El viejo asiste a la final de la Eurocopa con la inocencia de un niño y el sentimiento de formar parte de una comunidad inerme cuya razón de existir se juega en la cancha. Una suerte de  ataque de patriotismo sobrevenido le guía frente al televisor. La vez que más cerca ha estado de la rojigualda después de que juró bandera en el campamento militar de Araca (Álava) en 1971 fue el 11 de julio de 2010 cuando un aficionado al que no conocía y junto al que veía el partido en un bar de Ribadesella le envolvió con una bufanda de estos colores dando alaridos tras el gol de Iniesta. Es un recuerdo impregnado de genuina alegría.
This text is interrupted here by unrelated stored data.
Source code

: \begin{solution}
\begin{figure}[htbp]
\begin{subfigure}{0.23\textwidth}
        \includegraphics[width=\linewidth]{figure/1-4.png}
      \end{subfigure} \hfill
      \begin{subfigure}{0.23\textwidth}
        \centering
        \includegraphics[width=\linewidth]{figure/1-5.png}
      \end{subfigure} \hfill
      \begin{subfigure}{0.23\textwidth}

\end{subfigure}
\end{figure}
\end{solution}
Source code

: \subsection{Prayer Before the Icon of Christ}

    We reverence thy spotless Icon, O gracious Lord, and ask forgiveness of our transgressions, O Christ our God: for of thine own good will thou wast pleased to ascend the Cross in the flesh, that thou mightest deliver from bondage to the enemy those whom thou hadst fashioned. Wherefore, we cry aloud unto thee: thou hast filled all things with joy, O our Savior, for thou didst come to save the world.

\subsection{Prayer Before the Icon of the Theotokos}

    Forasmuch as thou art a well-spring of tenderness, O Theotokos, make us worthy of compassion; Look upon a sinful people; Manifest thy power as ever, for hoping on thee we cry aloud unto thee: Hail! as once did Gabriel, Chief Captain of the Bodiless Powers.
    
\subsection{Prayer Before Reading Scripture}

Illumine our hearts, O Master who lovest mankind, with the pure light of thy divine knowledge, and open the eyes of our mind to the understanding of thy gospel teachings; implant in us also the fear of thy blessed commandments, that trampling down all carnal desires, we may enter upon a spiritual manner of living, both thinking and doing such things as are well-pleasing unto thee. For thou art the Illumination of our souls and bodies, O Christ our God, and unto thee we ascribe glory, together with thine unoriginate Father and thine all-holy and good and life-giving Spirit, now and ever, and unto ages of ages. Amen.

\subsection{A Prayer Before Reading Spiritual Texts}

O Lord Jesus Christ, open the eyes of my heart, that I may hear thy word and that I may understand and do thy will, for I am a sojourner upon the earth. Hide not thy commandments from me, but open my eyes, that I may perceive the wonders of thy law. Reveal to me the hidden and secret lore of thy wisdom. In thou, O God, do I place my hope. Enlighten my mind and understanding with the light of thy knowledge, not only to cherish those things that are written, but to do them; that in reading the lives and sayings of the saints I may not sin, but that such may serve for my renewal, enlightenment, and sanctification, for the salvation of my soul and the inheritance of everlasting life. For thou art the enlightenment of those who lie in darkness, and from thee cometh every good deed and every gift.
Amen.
Ayer, el viejo era catorce años más viejo y, en la privacidad de su casa –el retrete del alma, que diría santa Teresa-  asistía con esperanza, no exenta de ansiedad, a la revelación final de la Eurocopa. De alguna manera, necesitaba que el mundo fuera un partido de fútbol, dominado por la brillantez de los colores, la inocencia de los sentimientos, la seguridad de las reglas y, sobre todo, por la reversibilidad periódica de los resultados. Las olimpíadas y por extensión cualquier otro encuentro deportivo como tregua temporal entre ciudades en guerra perpetua es uno de dones de la inabarcable herencia de sabiduría que nos legaron los griegos. Y si gana España, mejor.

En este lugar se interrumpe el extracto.